Thing is, those are also an issue with normal (http based) DV. After all, they could also change the A record for the domain they want a cert for.
I believe the current solution to all this is focused on detection rather than prevention (through certificate transparency and similar proposals). The idea being that any organization that isn't trustworthy will only get to pull of this hack once, in a short time frame before having their trust revoked.
Is there a risk model where you control the network enough to fake domain validation but only if the target initiates the request to Let's Encrypt?
Otherwise it doesn't matter if you use Let's Encrypt as the attacker could just initiate the validation regardless of your CA and end up with a valid certificate (which would still fail cert pinning)
Edit: Oh I see, it's a more about if DV should ever be green.
Got it. But this only happens once when you apply for the cert (or renew it), correct?
I'm not sure if letsencrypt (or other CAs) are willing to give out multiple DV certs for the same domain. I'd guess they do, so anyone that can MitM you and the CA can get a DV cert.
Cloudflare is unquestionably a source of pure, unencrypted traffic for the govt.

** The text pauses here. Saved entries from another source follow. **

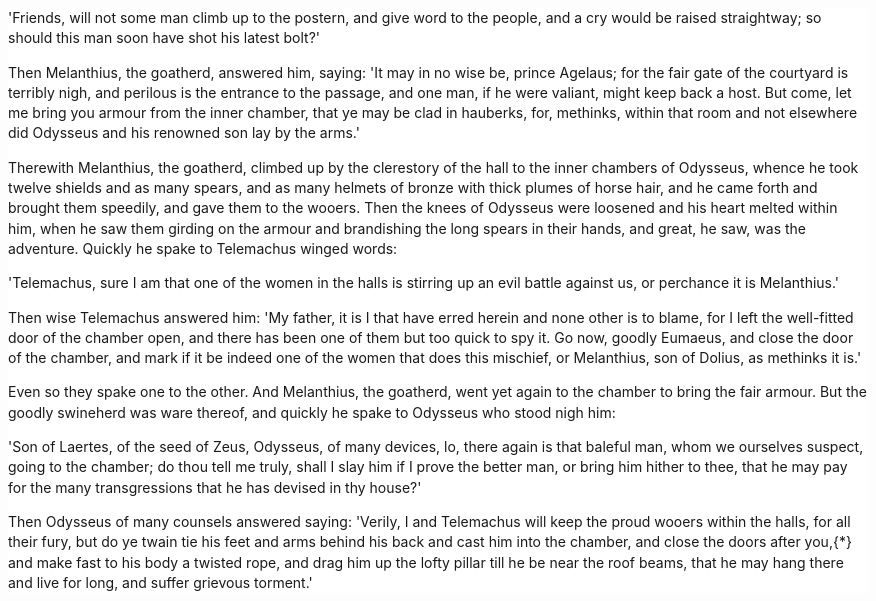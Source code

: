 'Friends, will not some man climb up to the postern, and
give word to the people, and a cry would be raised
straightway; so should this man soon have shot his latest
bolt?'

Then Melanthius, the goatherd, answered him, saying: 'It
may in no wise be, prince Agelaus; for the fair gate of the
courtyard is terribly nigh, and perilous is the entrance to
the passage, and one man, if he were valiant, might keep
back a host. But come, let me bring you armour from the
inner chamber, that ye may be clad in hauberks, for,
methinks, within that room and not elsewhere did Odysseus
and his renowned son lay by the arms.'

Therewith Melanthius, the goatherd, climbed up by the
clerestory of the hall to the inner chambers of Odysseus,
whence he took twelve shields and as many spears, and as
many helmets of bronze with thick plumes of horse hair, and
he came forth and brought them speedily, and gave them to
the wooers. Then the knees of Odysseus were loosened and
his heart melted within him, when he saw them girding on
the armour and brandishing the long spears in their hands,
and great, he saw, was the adventure. Quickly he spake to
Telemachus winged words:

'Telemachus, sure I am that one of the women in the halls
is stirring up an evil battle against us, or perchance it
is Melanthius.'

Then wise Telemachus answered him: 'My father, it is I that
have erred herein and none other is to blame, for I left
the well-fitted door of the chamber open, and there has
been one of them but too quick to spy it. Go now, goodly
Eumaeus, and close the door of the chamber, and mark if it
be indeed one of the women that does this mischief, or
Melanthius, son of Dolius, as methinks it is.'

Even so they spake one to the other. And Melanthius, the
goatherd, went yet again to the chamber to bring the fair
armour. But the goodly swineherd was ware thereof, and
quickly he spake to Odysseus who stood nigh him:

'Son of Laertes, of the seed of Zeus, Odysseus, of many
devices, lo, there again is that baleful man, whom we
ourselves suspect, going to the chamber; do thou tell me
truly, shall I slay him if I prove the better man, or bring
him hither to thee, that he may pay for the many
transgressions that he has devised in thy house?'

Then Odysseus of many counsels answered saying: 'Verily, I
and Telemachus will keep the proud wooers within the halls,
for all their fury, but do ye twain tie his feet and arms
behind his back and cast him into the chamber, and close
the doors after you,{*} and make fast to his body a twisted
rope, and drag him up the lofty pillar till he be near the
roof beams, that he may hang there and live for long, and
suffer grievous torment.'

Does anyone remember a few years ago when Google found out through leaks that the govt was wiretapping it's private traffic between datacentres?
What makes you so naive to think that the govt isn't sniffing every single page on cloudflare?

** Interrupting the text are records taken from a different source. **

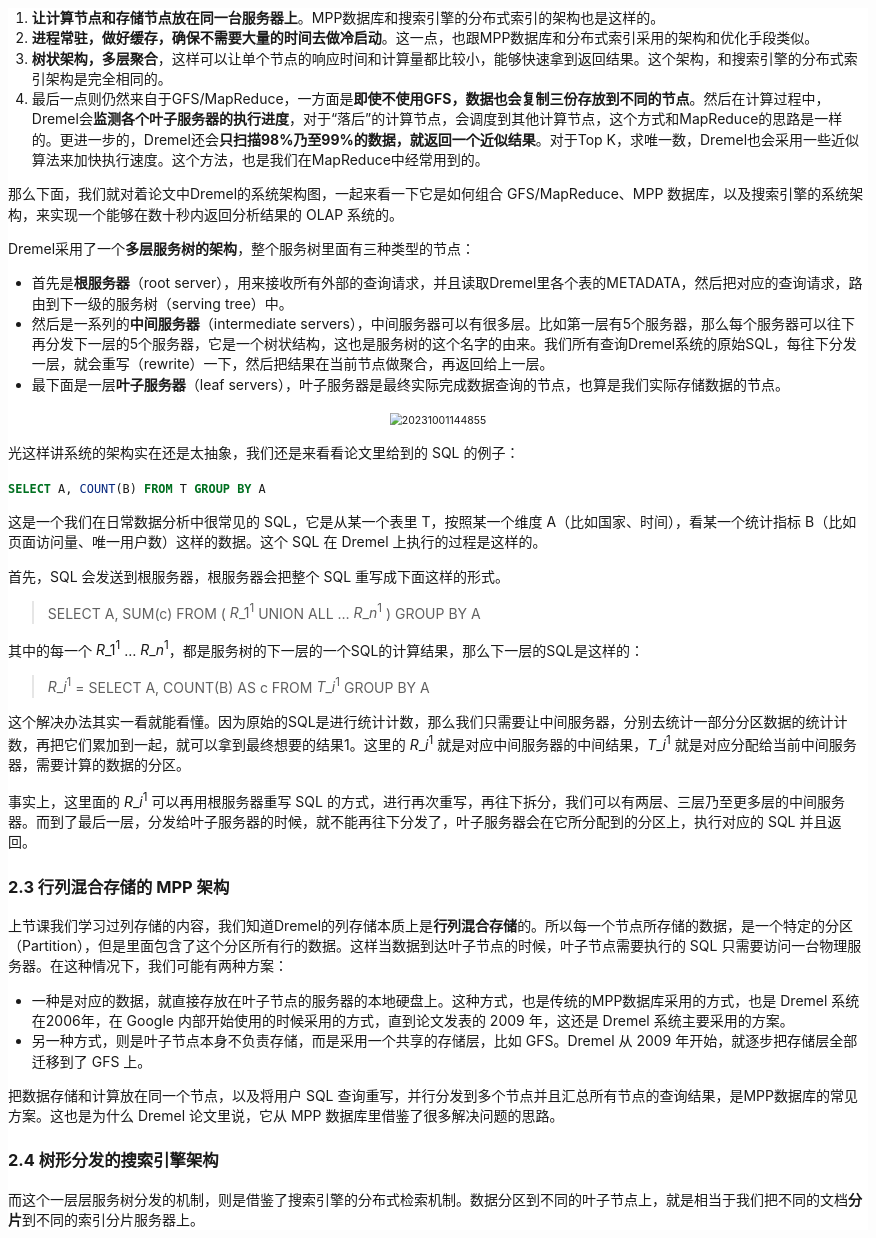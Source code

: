 1. **让计算节点和存储节点放在同一台服务器上**。MPP数据库和搜索引擎的分布式索引的架构也是这样的。
2. **进程常驻，做好缓存，确保不需要大量的时间去做冷启动**。这一点，也跟MPP数据库和分布式索引采用的架构和优化手段类似。
3. **树状架构，多层聚合**，这样可以让单个节点的响应时间和计算量都比较小，能够快速拿到返回结果。这个架构，和搜索引擎的分布式索引架构是完全相同的。
4. 最后一点则仍然来自于GFS/MapReduce，一方面是**即使不使用GFS，数据也会复制三份存放到不同的节点**。然后在计算过程中，Dremel会**监测各个叶子服务器的执行进度**，对于“落后”的计算节点，会调度到其他计算节点，这个方式和MapReduce的思路是一样的。更进一步的，Dremel还会**只扫描98%乃至99%的数据，就返回一个近似结果**。对于Top K，求唯一数，Dremel也会采用一些近似算法来加快执行速度。这个方法，也是我们在MapReduce中经常用到的。

那么下面，我们就对着论文中Dremel的系统架构图，一起来看一下它是如何组合 GFS/MapReduce、MPP 数据库，以及搜索引擎的系统架构，来实现一个能够在数十秒内返回分析结果的 OLAP 系统的。

Dremel采用了一个**多层服务树的架构**，整个服务树里面有三种类型的节点：

- 首先是**根服务器**（root server），用来接收所有外部的查询请求，并且读取Dremel里各个表的METADATA，然后把对应的查询请求，路由到下一级的服务树（serving tree）中。
- 然后是一系列的**中间服务器**（intermediate servers），中间服务器可以有很多层。比如第一层有5个服务器，那么每个服务器可以往下再分发下一层的5个服务器，它是一个树状结构，这也是服务树的这个名字的由来。我们所有查询Dremel系统的原始SQL，每往下分发一层，就会重写（rewrite）一下，然后把结果在当前节点做聚合，再返回给上一层。
- 最下面是一层**叶子服务器**（leaf servers），叶子服务器是最终实际完成数据查询的节点，也算是我们实际存储数据的节点。

<center><img src="https://notebook-img-1304596351.cos.ap-beijing.myqcloud.com/img/20231001144855.png" alt="20231001144855" style="zoom:75%;" /></center>

光这样讲系统的架构实在还是太抽象，我们还是来看看论文里给到的 SQL 的例子：

```sql
SELECT A, COUNT(B) FROM T GROUP BY A
```

这是一个我们在日常数据分析中很常见的 SQL，它是从某一个表里 T，按照某一个维度 A（比如国家、时间），看某一个统计指标 B（比如页面访问量、唯一用户数）这样的数据。这个 SQL 在 Dremel 上执行的过程是这样的。

首先，SQL 会发送到根服务器，根服务器会把整个 SQL 重写成下面这样的形式。

> SELECT A, SUM(c) FROM ( $R\_{1}^{1}$ UNION ALL … $R\_{n}^{1}$ ) GROUP BY A

其中的每一个 $R\_{1}^{1}$ … $R\_{n}^{1}$，都是服务树的下一层的一个SQL的计算结果，那么下一层的SQL是这样的：

> $R\_{i}^{1}$ = SELECT A, COUNT(B) AS c FROM $T\_{i}^{1}$ GROUP BY A

这个解决办法其实一看就能看懂。因为原始的SQL是进行统计计数，那么我们只需要让中间服务器，分别去统计一部分分区数据的统计计数，再把它们累加到一起，就可以拿到最终想要的结果1。这里的 $R\_{i}^{1}$ 就是对应中间服务器的中间结果，$T\_{i}^{1}$ 就是对应分配给当前中间服务器，需要计算的数据的分区。

事实上，这里面的 $R\_{i}^{1}$ 可以再用根服务器重写 SQL 的方式，进行再次重写，再往下拆分，我们可以有两层、三层乃至更多层的中间服务器。而到了最后一层，分发给叶子服务器的时候，就不能再往下分发了，叶子服务器会在它所分配到的分区上，执行对应的 SQL 并且返回。

### 2.3 行列混合存储的 MPP 架构

上节课我们学习过列存储的内容，我们知道Dremel的列存储本质上是**行列混合存储**的。所以每一个节点所存储的数据，是一个特定的分区（Partition），但是里面包含了这个分区所有行的数据。这样当数据到达叶子节点的时候，叶子节点需要执行的 SQL 只需要访问一台物理服务器。在这种情况下，我们可能有两种方案：

- 一种是对应的数据，就直接存放在叶子节点的服务器的本地硬盘上。这种方式，也是传统的MPP数据库采用的方式，也是 Dremel 系统在2006年，在 Google 内部开始使用的时候采用的方式，直到论文发表的 2009 年，这还是 Dremel 系统主要采用的方案。
- 另一种方式，则是叶子节点本身不负责存储，而是采用一个共享的存储层，比如 GFS。Dremel 从 2009 年开始，就逐步把存储层全部迁移到了 GFS 上。

把数据存储和计算放在同一个节点，以及将用户 SQL 查询重写，并行分发到多个节点并且汇总所有节点的查询结果，是MPP数据库的常见方案。这也是为什么 Dremel 论文里说，它从 MPP 数据库里借鉴了很多解决问题的思路。

### 2.4 树形分发的搜索引擎架构

而这个一层层服务树分发的机制，则是借鉴了搜索引擎的分布式检索机制。数据分区到不同的叶子节点上，就是相当于我们把不同的文档**分片**到不同的索引分片服务器上。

A 'counterpoint', such as it is. What makes you think that isn't happening to any 3rd party host you can name? Why single out Cloudflare as adding risk to sites that are hosted on AWS already?
The risk here is real, but it's much more pervasive than one data handler.
You seem to mis-understand how cloudflare works. They allow an insecure host to pose as a secure one and the traffic between cloudflare and the insecure host is not encrypted.
That problem would not exist on 'any 3rd party host'.
CF is the same as any other CDN with TLS termination. Every host that provides a load balancer, or a server, or some other internal network connection like a VPN, can be compromised. Cloudflare is nothing special in this regard.
The entire internet is built upon thousands of layers. There are so many vectors of entry that no "default warning" would ever suffice.
If your risk profile is outside the boundaries of normal internet use then you likely already know what to do - and we now have a multitude of tools for more private communications.
> Presumably, cloudflare is up to its ears in NSL's, illegal wiretaps, etc. If you care at all about mass surveillance, censorship, oppressive governments ... you probably should look elsewhere.
This analysis seems flawed. If you care about mass surveillance, you want their top-tier security and legal teams working for you.
Their security and legal teams don't work for you, they work for the company. The company can be drafted to work for the government. Just because you pay them, does not mean they actually work for you.
Or even that their interests and yours are even remotely aligned.
They sell you a widget/service. That's where your relationship ends.
That really seems like wishing.
In an ideal world you'd want Youtube's (Google's) legal teams working for you, protecting you against DMCA abuses and alike... but they don't. Not unless you're a top-tier YouTuber and even then it's laughable dice roll as to whether they feel the bad press is worth their time to do anything.
And I don't believe from a bottom-line perspective the shareholders believe it's worth their time to do anything more than provide a platform (no matter how problematic) and market it.
Will Cloudflare do everything they can to keep your content accessible? Sure. Anything above and beyond that? lol. Good luck with that...
If you're worried about a proprietary solution, you could host your own cache server in Australia or wherever your customers are having trouble.
Yeah, at a $200/mo cost, you could spin up a few VMs on DigitalOcean, Vultr or LightSail which have decent bandwidth and cache from there.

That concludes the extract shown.